TOP journal Nature has a new article from Joshua M. Pearce, who protests against nanotechnology patents and names Linux/FOSS for backing of his assertion that patents only slow down progress. In that sense, Pearce put forth the idea that software patents -- by inference -- slow things down. For corporations whose ultimate goal is to increase income this whole dimension called progress is secondary. It leads to the innovator's dilemma, so it can actually reduce income. Disruption requires making new machines, for example. The lifetime of cash cows is lessened. This is why managers might never like progress, unless it is truly necessary for survival in the market. Managers can also hire lawyers who specialise in how to use patents to artificially slow down progress, by getting granted monopolies on certain essential processes.
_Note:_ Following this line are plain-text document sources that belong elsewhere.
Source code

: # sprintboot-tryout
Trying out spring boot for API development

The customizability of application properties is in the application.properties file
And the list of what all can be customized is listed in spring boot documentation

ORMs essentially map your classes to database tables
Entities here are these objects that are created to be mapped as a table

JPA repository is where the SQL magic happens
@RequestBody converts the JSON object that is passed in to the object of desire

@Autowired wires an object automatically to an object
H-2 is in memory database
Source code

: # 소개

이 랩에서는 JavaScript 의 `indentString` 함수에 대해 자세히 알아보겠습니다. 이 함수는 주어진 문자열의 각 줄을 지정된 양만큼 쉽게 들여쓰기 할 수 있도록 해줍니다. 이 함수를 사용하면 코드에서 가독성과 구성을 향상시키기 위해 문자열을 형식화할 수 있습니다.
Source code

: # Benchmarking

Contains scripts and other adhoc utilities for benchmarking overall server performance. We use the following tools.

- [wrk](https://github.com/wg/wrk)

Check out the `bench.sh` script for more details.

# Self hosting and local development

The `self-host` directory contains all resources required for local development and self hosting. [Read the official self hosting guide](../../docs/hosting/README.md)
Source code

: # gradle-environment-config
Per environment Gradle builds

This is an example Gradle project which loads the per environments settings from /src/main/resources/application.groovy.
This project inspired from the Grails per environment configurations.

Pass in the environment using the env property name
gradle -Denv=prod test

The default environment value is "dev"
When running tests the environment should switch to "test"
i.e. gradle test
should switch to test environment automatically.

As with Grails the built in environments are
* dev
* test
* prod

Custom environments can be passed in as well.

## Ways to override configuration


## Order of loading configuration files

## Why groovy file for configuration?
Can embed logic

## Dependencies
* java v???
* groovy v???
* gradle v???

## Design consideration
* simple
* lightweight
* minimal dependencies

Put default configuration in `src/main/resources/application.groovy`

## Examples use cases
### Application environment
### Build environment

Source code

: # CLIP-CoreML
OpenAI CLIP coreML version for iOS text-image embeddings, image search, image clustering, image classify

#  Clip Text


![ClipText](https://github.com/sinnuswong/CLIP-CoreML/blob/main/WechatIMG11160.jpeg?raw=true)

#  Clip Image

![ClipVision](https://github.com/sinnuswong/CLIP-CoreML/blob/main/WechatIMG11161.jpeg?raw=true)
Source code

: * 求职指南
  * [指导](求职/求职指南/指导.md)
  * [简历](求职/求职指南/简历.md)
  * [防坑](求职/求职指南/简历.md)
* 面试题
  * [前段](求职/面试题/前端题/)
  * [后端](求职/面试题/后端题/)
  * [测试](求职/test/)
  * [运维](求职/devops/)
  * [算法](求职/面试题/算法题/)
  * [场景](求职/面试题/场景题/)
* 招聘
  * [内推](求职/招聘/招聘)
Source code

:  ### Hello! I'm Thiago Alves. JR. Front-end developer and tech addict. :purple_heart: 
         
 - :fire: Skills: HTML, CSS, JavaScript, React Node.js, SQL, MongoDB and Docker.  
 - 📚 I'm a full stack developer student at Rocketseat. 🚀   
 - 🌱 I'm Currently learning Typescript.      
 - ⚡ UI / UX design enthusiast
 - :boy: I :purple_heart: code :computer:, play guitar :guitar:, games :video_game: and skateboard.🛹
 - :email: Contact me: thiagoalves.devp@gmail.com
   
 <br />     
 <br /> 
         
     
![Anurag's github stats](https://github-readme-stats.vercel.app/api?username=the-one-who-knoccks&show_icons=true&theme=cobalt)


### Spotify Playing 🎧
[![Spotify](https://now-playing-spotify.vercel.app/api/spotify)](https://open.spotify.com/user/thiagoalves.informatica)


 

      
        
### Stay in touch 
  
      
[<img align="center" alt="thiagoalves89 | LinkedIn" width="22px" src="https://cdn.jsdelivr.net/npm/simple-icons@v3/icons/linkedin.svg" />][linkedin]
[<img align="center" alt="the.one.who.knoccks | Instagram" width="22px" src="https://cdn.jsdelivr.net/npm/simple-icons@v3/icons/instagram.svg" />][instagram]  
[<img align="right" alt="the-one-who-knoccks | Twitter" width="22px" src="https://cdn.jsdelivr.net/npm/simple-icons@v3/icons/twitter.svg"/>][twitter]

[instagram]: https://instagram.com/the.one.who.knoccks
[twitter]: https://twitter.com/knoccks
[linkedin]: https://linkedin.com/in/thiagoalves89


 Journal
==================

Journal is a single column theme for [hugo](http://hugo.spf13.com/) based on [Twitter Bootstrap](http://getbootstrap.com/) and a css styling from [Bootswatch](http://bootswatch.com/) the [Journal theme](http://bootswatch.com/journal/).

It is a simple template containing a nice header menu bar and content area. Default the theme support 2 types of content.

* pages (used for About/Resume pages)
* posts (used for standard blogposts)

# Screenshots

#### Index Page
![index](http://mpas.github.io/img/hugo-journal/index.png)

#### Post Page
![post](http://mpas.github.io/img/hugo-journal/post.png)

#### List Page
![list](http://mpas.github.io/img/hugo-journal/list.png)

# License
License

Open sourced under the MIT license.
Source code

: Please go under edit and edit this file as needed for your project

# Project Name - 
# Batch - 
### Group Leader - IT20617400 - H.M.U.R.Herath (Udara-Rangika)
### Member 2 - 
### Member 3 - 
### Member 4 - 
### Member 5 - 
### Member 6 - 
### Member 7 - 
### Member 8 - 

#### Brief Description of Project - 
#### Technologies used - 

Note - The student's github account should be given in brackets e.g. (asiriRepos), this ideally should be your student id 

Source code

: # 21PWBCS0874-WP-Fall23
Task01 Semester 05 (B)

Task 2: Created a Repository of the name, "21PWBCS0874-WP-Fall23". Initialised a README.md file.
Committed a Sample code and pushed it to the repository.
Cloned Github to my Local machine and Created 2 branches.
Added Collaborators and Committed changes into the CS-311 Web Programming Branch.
Patents also help raise the price of products, which can in turn help income, at customers' expense of course.

The class of managers and patent lawyers has become the anathema of scientists, whose main goal is to improve knowledge or products/programs, which they believe can improve income too. Software does not require machines for manufacturing/copying, so the innovator's dilemma does not quite apply. Why is it that some people still try to impose software patenting on everyone? Clearly, such people care neither about business nor science. They are not business(wo)men or scientists, they are leeches. So why is it that in an online debate in Wired there were so many law professionals talking about software patents? One of them, Duffy, was one among perhaps half a dozen. As we pointed out repeatedly, there too many law professors in Wired and hardly any programmers like Stallman (he was the only one). We see this again and again. It's like a stacked panel. How about a forum or a series with actual software professionals and not career lawyers? Who is affected the most by such patents?

Stallman, a programmer by trade (he turned into an activist), shatters the claims made by Duffy, the law professor. A troll patents-hostile author covered it:

The large, bearded man bounded to the front of the room last Friday, hand thrust into the air, fingers shaking. It was a question-and-answer session, but he clearly wouldn't be able to wait long. He began speaking just before a conference organizer moved to hand him the microphone.

"So many stupid insults—and mistakes!" shouted Richard Stallman, the father of the free software movement. "I proposed a way to solve the problem! It's elegant, and it gets right to the point. Your criticisms are completely wrong."

The speaker he was denouncing, Professor John Duffy of the University of Virginia, had been defending software patents to the assembled crowd a moment ago. Duffy was actually proposing reforms, but as was the case with most speakers at this legal conference, Duffy's reforms weren't quite what Stallman was looking for. He was looking for a "safe harbor" for software—essentially, a total ban on any patents that touched on software.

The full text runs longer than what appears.